* WHAT IS BEING ASKED *
Where the string "textbf" occurs in a line of the entries below, copy that line.

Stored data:

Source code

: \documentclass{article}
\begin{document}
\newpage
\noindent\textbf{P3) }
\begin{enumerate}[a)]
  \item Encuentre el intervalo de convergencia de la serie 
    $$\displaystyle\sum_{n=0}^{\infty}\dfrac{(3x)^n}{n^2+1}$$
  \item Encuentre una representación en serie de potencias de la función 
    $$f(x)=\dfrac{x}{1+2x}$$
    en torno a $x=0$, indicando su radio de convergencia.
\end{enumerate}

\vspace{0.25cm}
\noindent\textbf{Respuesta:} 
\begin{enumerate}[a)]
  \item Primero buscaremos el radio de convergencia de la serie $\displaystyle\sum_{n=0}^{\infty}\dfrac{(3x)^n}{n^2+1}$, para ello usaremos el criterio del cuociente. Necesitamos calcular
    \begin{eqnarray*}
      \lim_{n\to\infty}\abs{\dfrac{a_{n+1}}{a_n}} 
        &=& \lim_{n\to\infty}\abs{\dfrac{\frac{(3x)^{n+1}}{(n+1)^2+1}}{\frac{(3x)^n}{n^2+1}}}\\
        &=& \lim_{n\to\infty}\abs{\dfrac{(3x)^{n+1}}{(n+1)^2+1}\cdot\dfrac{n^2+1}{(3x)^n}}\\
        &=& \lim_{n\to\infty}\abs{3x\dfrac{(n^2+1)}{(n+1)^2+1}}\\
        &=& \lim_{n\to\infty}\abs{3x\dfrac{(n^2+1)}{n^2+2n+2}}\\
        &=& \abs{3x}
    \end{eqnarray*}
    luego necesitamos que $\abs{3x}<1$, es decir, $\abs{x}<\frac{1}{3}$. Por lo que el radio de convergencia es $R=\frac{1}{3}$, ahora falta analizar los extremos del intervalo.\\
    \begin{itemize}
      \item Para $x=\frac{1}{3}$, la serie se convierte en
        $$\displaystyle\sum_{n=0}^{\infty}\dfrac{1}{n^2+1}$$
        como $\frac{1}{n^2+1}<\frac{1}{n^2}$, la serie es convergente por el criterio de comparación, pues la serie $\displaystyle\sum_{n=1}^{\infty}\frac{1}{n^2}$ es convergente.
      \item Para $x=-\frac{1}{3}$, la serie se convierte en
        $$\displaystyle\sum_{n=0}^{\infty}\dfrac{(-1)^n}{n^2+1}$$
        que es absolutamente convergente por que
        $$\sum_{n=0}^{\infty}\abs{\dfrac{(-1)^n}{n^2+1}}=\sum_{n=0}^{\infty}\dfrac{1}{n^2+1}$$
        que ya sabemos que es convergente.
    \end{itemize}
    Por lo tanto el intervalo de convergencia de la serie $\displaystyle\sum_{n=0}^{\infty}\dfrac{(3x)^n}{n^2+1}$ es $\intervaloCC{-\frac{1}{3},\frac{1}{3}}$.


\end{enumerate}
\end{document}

* THE COMPLETED TASK *
\noindent\textbf{P3) }
\noindent\textbf{Respuesta:} 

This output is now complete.